Vigil for the Orlando victims here in Newtown
Two years ago, two years after I'd left, there was spree killing in the college town adjacent to the University of California Santa Barbara campus.  Elliot Rodger posted an online manifesto stating his desire for "retribution" against women for his lack of sexual experience.  He stated, "I don't know why you girls aren't attracted to me, but I will punish you all for it", and on 23 May 2014 he stabbed his three roommates to death, then took a gun into the streets of Isla Vista, murdered three more people, and injured fourteen others.  He had an intense 'nice guy' complex, a fervent belief that he had a right to women's bodies by virtue of his mere existence, and was so furious that he had been denied this presumed privilege that he enacted his revenge indiscriminately on his own community.  But Isla Vista was also my community, once.


When the massacre happened, I contacted friends that I knew had been in IV visiting and ascertained everyone was safe, and then let the story go.  I had just moved to a town in rural Australia to do my regional work - I had the flu, the wifi was atrocious, and my life quickly became so myopic that a world outside my hostel was hard to imagine, let alone all the way back in California.  It wasn't until the recent Orlando shootings that I took the time to read the details of Rodger's rampage, and I found it hard to take.  Isla Vista was my happy place, somewhere I loved deeply and had some of the best times of my life, and the idea of someone running through the streets shooting people was traumatic.  The murdered people on streets I used to walk, places I used to go: Camino Pescadero, Seville, Embarcadero del Norte.  He fired into the IV Deli Mart on Pardall Ave and killed someone in there.  It makes me shake to think about.

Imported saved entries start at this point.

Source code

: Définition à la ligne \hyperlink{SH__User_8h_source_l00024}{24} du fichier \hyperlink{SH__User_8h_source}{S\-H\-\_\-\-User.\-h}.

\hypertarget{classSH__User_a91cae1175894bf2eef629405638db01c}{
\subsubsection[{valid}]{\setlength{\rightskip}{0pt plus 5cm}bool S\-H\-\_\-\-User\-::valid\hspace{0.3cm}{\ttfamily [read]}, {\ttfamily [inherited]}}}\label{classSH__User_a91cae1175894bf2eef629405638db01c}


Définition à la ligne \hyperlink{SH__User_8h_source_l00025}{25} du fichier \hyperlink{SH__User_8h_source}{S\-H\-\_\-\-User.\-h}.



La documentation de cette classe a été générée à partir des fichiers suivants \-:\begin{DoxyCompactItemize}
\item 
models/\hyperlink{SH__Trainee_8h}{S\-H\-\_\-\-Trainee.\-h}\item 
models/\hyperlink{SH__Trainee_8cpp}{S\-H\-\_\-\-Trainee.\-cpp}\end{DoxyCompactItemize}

My image from 2012, two years before the shootings
Gun violence in America has been an issue close to my heart for some time, as I not only lived in the US for a year but got my Bachelors degree in American Studies with a focus on dynamics of race and inequality.  The increased coverage of police brutality against African-Americans, and the Black Lives Matter movement, are stories that feel just as vital to me here in Sydney as local events.  In the same way, Australia's greatest shame is the detention camp system for asylum seekers on Nauru and Manus Island, of whom not one person has been resettled yet two have committed suicide - one, most horrifically, by self-immolation - and the story is finally receiving international attention, and due outrage.  When such injustices are committed it feels good to know there is a global community of people who will not stand for it, even if the voting majority of the respective countries won't take action.  Brexit has been a similar shock - misinformation as to deadlines for registering for a proxy vote meant I was unable to participate in the British EU Referendum, and the country has torn itself in half due to a decision many Leave voters admit regretting, and that none of the right-wing politicians who pushed the idea had actually planned for.  The consensus of opinion on this matter is not delineated by nationality, but by age, with 75% of young people voting to remain, and the majority of young people I speak to here in Australia concurring with that sentiment.  Discarding the profound symbolism of EU membership feels like a slap in the face for young Brits, and the many foreign nationals who call the UK home.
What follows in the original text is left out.